Collection entries

____

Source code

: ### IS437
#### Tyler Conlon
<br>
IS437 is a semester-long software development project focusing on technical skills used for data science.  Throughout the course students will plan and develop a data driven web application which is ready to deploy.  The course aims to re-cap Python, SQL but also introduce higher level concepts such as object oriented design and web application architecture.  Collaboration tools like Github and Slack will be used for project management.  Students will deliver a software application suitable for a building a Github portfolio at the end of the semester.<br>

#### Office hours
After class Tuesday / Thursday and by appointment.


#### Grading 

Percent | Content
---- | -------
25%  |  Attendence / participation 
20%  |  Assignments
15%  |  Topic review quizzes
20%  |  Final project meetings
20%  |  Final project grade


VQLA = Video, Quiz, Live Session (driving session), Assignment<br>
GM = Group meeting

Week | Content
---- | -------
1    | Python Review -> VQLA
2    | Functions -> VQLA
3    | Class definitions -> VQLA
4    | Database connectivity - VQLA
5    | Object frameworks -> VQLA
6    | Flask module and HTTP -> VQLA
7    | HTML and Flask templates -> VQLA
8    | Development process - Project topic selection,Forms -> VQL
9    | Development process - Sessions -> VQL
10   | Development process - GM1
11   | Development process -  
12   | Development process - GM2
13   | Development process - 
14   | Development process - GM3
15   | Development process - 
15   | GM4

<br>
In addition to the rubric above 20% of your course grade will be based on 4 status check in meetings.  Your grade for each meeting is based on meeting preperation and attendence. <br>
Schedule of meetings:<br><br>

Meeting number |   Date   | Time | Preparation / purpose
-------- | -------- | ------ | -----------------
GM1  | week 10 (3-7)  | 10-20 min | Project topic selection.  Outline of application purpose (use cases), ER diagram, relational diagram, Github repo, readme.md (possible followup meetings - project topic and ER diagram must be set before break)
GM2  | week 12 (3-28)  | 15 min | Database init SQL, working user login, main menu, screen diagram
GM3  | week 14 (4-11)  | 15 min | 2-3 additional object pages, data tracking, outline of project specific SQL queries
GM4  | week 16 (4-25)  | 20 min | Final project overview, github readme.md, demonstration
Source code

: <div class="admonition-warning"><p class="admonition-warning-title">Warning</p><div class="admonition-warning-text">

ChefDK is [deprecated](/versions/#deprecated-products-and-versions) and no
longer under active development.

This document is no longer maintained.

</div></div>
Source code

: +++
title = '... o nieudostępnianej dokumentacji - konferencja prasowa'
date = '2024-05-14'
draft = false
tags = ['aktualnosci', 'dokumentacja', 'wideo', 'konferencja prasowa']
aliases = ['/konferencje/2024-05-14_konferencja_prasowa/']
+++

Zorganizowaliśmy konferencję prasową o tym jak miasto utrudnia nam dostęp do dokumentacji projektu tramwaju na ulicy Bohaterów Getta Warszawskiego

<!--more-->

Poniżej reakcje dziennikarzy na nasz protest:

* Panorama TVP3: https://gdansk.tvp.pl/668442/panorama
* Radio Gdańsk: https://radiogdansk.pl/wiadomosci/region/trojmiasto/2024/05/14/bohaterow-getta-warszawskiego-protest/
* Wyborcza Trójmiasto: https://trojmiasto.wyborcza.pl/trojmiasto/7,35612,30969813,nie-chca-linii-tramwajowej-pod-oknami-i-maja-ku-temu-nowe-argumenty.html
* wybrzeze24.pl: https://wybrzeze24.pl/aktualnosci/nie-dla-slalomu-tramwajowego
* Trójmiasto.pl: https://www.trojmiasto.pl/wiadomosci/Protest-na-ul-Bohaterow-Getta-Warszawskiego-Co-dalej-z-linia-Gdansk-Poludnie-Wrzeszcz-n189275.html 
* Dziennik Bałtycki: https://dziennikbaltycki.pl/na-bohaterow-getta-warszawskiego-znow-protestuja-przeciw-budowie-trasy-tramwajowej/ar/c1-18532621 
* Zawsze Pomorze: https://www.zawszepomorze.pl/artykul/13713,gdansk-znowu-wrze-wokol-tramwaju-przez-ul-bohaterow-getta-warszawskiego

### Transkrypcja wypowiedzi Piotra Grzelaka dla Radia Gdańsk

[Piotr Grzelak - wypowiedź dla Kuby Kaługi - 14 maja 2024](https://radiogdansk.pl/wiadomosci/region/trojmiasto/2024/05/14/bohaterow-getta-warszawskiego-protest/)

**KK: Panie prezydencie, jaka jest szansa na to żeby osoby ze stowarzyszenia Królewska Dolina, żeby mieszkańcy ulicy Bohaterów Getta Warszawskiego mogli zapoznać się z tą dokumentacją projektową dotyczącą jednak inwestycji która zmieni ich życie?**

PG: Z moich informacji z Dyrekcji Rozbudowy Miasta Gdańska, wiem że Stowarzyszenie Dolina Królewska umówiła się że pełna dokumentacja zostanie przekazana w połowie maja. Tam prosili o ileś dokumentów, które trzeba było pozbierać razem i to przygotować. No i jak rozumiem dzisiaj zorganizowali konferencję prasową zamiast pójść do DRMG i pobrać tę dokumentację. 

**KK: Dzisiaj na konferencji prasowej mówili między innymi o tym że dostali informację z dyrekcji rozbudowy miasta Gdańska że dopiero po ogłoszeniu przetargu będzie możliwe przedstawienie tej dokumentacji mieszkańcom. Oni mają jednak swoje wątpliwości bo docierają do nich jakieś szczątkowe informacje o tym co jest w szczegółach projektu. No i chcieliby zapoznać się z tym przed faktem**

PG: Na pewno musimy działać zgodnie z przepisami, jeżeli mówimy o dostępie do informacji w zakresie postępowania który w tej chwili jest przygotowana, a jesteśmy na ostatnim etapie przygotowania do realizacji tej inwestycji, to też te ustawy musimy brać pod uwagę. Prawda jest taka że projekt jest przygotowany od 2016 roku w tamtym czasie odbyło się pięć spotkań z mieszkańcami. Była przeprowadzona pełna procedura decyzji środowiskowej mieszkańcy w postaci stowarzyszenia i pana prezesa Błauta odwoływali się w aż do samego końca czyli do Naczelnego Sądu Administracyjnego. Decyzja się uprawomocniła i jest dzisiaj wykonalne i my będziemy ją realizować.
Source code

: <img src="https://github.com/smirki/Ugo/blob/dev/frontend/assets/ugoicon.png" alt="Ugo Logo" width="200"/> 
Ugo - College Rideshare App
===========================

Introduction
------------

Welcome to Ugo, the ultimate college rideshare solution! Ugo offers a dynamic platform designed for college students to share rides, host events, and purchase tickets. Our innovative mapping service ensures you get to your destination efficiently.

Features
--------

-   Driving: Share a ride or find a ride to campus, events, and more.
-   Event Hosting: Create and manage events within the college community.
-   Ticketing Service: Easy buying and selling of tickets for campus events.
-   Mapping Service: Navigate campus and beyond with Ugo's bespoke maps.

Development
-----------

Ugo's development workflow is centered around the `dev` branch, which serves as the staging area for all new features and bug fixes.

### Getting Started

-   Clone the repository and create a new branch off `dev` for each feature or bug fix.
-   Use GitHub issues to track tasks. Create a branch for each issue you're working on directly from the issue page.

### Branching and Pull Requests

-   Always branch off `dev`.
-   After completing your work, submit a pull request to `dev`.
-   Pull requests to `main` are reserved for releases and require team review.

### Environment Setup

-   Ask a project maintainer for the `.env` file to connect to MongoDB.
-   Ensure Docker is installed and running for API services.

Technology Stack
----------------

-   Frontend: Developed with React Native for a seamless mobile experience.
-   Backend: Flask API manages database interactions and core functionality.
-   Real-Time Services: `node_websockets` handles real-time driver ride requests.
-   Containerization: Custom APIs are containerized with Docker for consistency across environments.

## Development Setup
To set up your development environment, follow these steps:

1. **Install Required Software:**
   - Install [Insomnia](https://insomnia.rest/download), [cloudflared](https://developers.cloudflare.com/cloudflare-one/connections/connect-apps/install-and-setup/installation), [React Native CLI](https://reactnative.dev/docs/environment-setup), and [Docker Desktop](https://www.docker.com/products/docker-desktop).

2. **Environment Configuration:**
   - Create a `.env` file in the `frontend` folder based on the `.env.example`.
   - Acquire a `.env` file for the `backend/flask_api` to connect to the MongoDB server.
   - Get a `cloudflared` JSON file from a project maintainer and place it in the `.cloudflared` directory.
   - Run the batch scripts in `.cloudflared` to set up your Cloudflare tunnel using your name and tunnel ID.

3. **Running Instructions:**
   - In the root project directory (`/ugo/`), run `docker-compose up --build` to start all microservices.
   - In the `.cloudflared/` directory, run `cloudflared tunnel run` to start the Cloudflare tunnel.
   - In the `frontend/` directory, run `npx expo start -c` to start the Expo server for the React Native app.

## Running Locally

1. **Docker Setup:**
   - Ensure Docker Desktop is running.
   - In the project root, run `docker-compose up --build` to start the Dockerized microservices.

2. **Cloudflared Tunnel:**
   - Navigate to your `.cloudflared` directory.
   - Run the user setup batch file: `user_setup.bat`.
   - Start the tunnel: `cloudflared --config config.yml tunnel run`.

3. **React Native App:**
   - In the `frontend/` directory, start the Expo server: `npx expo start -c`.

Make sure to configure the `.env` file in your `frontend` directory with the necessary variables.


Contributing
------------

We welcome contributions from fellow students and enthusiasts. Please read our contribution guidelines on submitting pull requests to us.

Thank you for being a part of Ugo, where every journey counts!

____

TASK INSTRUCTIONS> Look back at the data above. Transcribe exactly the lines starting at the line that contains "the issue page." and ending at the line that contains "and core functionality.".

RESPONSE FOR THIS EXERCISE>
-   Use GitHub issues to track tasks. Create a branch for each issue you're working on directly from the issue page.

### Branching and Pull Requests

-   Always branch off `dev`.
-   After completing your work, submit a pull request to `dev`.
-   Pull requests to `main` are reserved for releases and require team review.

### Environment Setup

-   Ask a project maintainer for the `.env` file to connect to MongoDB.
-   Ensure Docker is installed and running for API services.

Technology Stack
----------------

-   Frontend: Developed with React Native for a seamless mobile experience.
-   Backend: Flask API manages database interactions and core functionality.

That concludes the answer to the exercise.